Saved entries:
■ ■ ■ ■

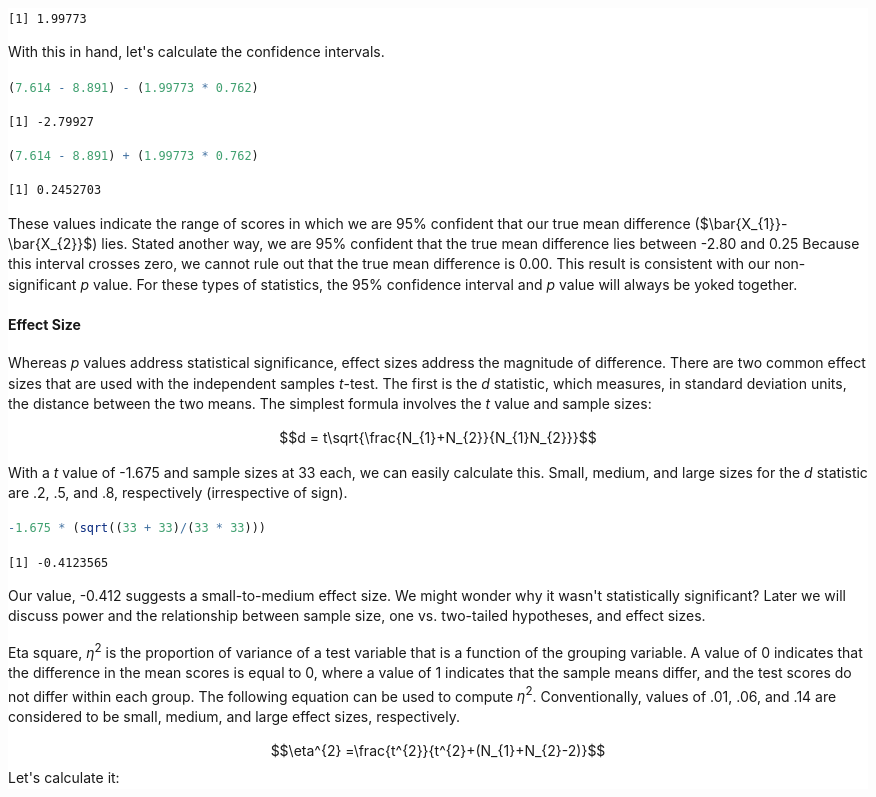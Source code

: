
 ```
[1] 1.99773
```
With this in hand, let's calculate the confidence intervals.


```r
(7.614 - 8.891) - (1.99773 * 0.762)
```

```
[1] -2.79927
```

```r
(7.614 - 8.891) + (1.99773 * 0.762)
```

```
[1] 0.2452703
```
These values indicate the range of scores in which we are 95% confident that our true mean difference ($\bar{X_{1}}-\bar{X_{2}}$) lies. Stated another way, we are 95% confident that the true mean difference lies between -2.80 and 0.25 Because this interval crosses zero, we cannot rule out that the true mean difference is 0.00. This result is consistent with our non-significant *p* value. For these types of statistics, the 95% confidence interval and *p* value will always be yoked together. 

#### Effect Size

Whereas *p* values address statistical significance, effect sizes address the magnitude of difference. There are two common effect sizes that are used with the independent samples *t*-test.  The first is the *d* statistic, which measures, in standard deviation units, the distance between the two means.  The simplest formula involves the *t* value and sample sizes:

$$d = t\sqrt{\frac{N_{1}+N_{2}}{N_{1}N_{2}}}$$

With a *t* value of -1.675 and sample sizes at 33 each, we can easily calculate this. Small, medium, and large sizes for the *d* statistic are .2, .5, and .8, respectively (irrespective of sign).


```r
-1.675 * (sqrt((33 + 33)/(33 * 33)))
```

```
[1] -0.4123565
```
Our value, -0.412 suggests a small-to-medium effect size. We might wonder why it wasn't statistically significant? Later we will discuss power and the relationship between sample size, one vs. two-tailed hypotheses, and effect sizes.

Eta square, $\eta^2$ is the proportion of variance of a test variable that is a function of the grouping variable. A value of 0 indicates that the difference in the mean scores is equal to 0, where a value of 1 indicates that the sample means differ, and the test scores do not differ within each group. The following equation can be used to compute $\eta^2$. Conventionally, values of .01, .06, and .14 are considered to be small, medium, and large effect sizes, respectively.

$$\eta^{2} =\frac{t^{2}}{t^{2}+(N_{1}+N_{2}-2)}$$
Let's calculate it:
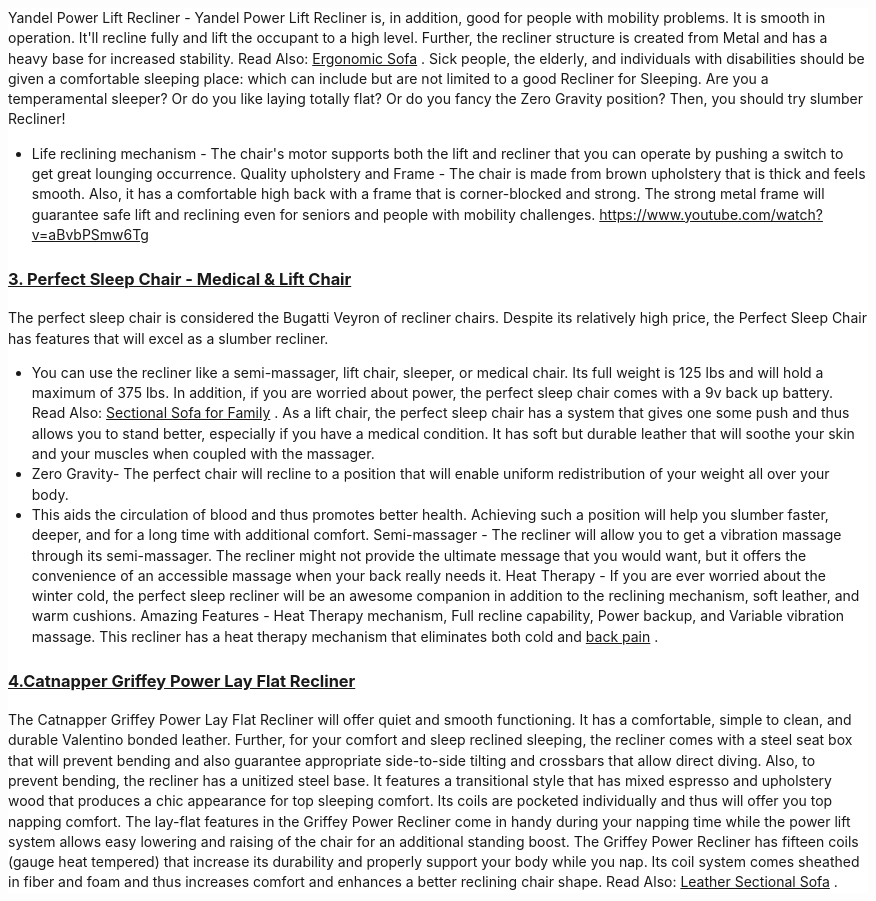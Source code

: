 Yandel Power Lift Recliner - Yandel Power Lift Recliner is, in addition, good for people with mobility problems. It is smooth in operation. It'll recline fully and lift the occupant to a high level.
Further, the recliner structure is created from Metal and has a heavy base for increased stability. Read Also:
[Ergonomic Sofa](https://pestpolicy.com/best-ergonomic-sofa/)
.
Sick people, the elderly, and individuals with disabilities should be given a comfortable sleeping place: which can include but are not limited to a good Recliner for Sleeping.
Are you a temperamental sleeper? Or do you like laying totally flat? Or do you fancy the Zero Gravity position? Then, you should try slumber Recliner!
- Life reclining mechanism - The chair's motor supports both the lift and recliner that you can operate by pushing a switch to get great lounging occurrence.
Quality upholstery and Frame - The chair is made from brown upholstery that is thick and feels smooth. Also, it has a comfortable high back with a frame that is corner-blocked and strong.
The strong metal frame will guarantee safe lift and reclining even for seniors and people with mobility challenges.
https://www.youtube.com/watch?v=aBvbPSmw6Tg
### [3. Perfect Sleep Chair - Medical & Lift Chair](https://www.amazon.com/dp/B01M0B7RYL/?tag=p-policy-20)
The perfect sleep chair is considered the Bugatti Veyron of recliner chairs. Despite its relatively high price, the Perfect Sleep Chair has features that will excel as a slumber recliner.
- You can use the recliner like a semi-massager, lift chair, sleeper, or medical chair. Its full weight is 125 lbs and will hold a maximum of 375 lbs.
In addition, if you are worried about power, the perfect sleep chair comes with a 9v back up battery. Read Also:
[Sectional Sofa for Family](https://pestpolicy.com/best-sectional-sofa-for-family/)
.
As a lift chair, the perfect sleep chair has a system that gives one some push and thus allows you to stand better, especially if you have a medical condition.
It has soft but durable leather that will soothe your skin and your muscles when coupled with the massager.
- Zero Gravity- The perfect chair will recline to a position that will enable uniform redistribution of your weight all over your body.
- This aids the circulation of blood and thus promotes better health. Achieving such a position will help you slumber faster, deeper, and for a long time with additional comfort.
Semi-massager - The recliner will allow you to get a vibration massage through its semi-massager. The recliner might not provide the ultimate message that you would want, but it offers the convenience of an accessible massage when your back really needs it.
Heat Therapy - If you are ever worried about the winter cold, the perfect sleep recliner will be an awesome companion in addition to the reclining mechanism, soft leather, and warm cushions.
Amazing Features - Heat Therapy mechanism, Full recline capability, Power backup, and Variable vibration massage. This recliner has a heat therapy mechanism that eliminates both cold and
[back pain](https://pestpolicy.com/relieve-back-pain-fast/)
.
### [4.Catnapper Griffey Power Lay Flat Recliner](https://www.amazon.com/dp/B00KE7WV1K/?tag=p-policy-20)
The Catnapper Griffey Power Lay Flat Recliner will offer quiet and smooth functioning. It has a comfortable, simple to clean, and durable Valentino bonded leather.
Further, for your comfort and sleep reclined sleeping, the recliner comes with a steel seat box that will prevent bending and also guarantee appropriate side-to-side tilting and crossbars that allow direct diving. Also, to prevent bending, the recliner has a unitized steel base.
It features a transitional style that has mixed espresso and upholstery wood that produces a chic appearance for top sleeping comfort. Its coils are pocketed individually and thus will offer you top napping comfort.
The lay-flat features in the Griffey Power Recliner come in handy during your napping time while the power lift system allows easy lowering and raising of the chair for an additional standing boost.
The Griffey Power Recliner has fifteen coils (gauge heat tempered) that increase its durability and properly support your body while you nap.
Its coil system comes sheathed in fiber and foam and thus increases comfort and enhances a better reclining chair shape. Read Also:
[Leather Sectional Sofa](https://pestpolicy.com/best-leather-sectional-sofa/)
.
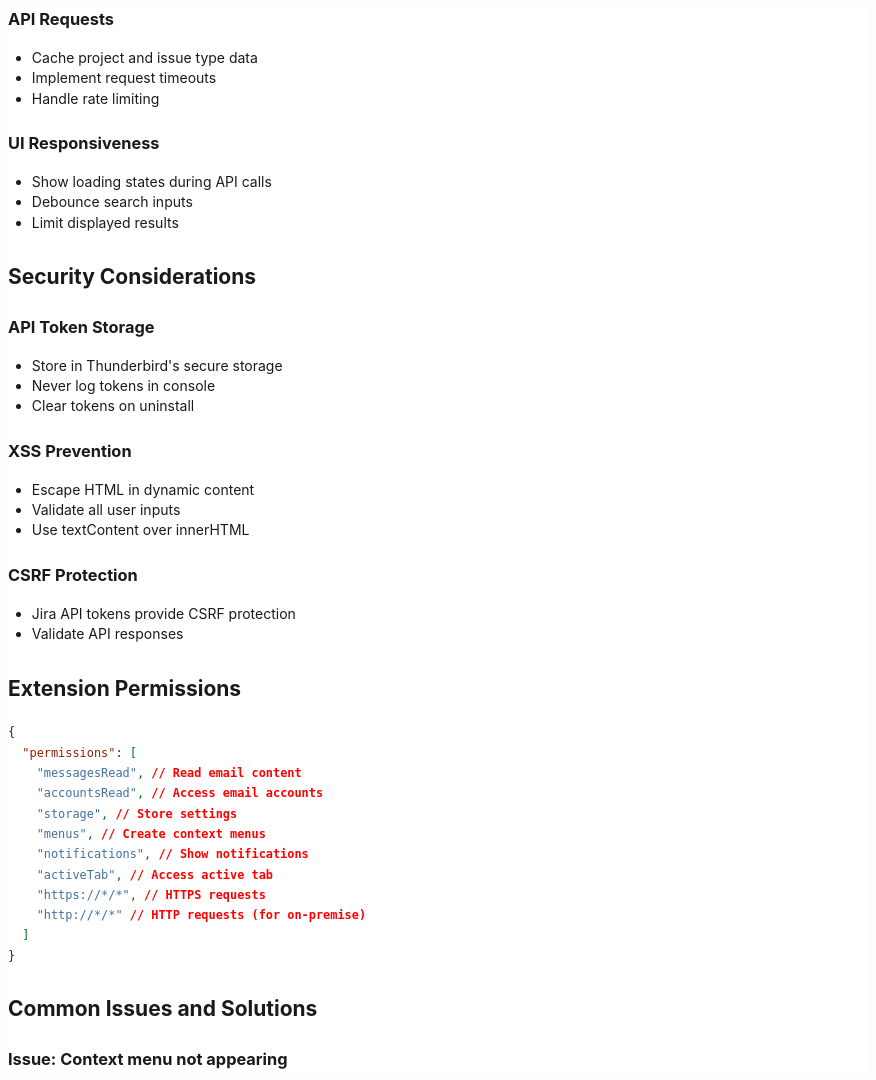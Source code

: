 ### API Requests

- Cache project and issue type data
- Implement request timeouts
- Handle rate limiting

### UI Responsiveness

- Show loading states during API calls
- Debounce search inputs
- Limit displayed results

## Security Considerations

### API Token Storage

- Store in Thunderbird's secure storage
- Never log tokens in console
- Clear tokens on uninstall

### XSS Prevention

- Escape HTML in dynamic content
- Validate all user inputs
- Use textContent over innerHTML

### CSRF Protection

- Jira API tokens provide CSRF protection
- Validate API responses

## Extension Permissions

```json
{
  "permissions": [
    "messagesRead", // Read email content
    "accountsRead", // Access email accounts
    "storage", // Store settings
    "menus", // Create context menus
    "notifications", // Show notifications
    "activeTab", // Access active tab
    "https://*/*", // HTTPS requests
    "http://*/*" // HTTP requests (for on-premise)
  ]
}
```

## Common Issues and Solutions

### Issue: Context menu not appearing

■ ■ ■ ■

ABOUT THIS TASK: The lines of the records that contain the string "comfortable" should be located and copied.

SOLUTION TO THIS PROBLEM:
Sick people, the elderly, and individuals with disabilities should be given a comfortable sleeping place: which can include but are not limited to a good Recliner for Sleeping.
Quality upholstery and Frame - The chair is made from brown upholstery that is thick and feels smooth. Also, it has a comfortable high back with a frame that is corner-blocked and strong.
The Catnapper Griffey Power Lay Flat Recliner will offer quiet and smooth functioning. It has a comfortable, simple to clean, and durable Valentino bonded leather.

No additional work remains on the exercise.